Standard & Poor’s Ratings Services has cut its rating outlook on NYSE Euronext to negative from stable, citing the company’s use of cash to pay dividends and buyback shares at a time when its operating performance is already under pressure.
The rating agency affirmed its ratings on the exchange, while cutting the outlook. S&P reports that the NYSE Euronext expended about $450 million on share buybacks and dividends in the first half of 2012, compared with an estimated $400 million of funds from operations.

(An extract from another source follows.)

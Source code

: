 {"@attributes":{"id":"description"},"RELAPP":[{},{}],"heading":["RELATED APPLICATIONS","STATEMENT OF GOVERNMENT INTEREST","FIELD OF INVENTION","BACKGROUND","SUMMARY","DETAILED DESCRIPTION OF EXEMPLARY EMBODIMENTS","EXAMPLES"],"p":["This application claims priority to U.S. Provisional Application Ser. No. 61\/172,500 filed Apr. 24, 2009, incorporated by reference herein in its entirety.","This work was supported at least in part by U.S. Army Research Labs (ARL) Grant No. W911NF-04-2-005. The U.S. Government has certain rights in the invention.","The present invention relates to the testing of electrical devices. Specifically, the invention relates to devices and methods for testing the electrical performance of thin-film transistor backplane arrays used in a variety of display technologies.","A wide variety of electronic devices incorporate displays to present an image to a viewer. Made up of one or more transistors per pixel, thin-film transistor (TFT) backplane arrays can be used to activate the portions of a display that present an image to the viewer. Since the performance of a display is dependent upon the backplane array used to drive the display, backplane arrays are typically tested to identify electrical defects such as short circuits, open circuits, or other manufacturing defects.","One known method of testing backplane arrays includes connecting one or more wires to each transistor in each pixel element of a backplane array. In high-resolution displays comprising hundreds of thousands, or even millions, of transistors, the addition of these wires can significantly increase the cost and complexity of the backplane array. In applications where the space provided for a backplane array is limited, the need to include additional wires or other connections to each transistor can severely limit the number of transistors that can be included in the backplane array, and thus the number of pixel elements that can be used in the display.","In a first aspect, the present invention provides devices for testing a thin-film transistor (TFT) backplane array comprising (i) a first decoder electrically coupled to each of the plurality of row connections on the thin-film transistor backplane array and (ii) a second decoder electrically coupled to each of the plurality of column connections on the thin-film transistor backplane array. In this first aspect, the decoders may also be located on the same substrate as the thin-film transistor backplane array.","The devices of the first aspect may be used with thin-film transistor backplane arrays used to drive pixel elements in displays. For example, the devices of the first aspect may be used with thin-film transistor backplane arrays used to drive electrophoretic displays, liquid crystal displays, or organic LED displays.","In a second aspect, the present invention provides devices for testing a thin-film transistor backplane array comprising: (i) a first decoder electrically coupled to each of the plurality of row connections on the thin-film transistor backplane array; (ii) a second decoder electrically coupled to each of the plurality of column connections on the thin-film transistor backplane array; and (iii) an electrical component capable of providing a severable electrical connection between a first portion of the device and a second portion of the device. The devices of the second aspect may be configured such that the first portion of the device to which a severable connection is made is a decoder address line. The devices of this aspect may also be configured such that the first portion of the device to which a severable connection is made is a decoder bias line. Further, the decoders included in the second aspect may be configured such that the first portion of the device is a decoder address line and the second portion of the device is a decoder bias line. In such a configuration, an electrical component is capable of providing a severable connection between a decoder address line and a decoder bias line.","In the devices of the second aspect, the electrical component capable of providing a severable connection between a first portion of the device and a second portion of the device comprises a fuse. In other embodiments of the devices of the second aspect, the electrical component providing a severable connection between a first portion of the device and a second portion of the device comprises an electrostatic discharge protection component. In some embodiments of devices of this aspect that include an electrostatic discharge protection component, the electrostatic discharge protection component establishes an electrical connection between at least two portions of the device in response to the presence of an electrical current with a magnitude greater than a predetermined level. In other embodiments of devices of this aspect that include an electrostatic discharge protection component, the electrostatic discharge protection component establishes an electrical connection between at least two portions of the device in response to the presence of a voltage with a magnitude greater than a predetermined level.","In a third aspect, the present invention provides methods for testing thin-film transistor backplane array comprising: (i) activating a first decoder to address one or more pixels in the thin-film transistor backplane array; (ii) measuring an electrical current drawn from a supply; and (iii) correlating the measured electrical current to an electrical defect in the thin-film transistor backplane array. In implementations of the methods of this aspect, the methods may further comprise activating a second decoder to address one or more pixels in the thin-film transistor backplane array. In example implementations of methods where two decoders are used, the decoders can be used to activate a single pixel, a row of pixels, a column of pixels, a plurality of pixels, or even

“Our decision to revise the outlook to negative from stable is based on NYSE Euronext’s shareholder-friendly financial actions at a time when there are increased calls on the firm’s fiscal resources,” said Standard & Poor’s credit analyst, Charles Rauch, adding that the liquid assets on its balance sheet barely cover three months operating expenses.
S&P suggests that the NYSE will need to refinance all or part of the $750 million of notes due June 2013 because it of its use of operating cash flows to buyback shares and pay dividends. And, it says that while the the exchange’s business risk profile is strong, its financial risk profile “compares unfavorably with similarly rated peers and is a negative ratings factor.”
If the company is unable to strengthen its liquidity profile so that available cash covers at least six months of operating costs, S&P says that it could lower the ratings. It could also lower the ratings if profitability weakens beyond expectations. It does not see any prospect for an upgrade over the next 18 to 24 months, it adds.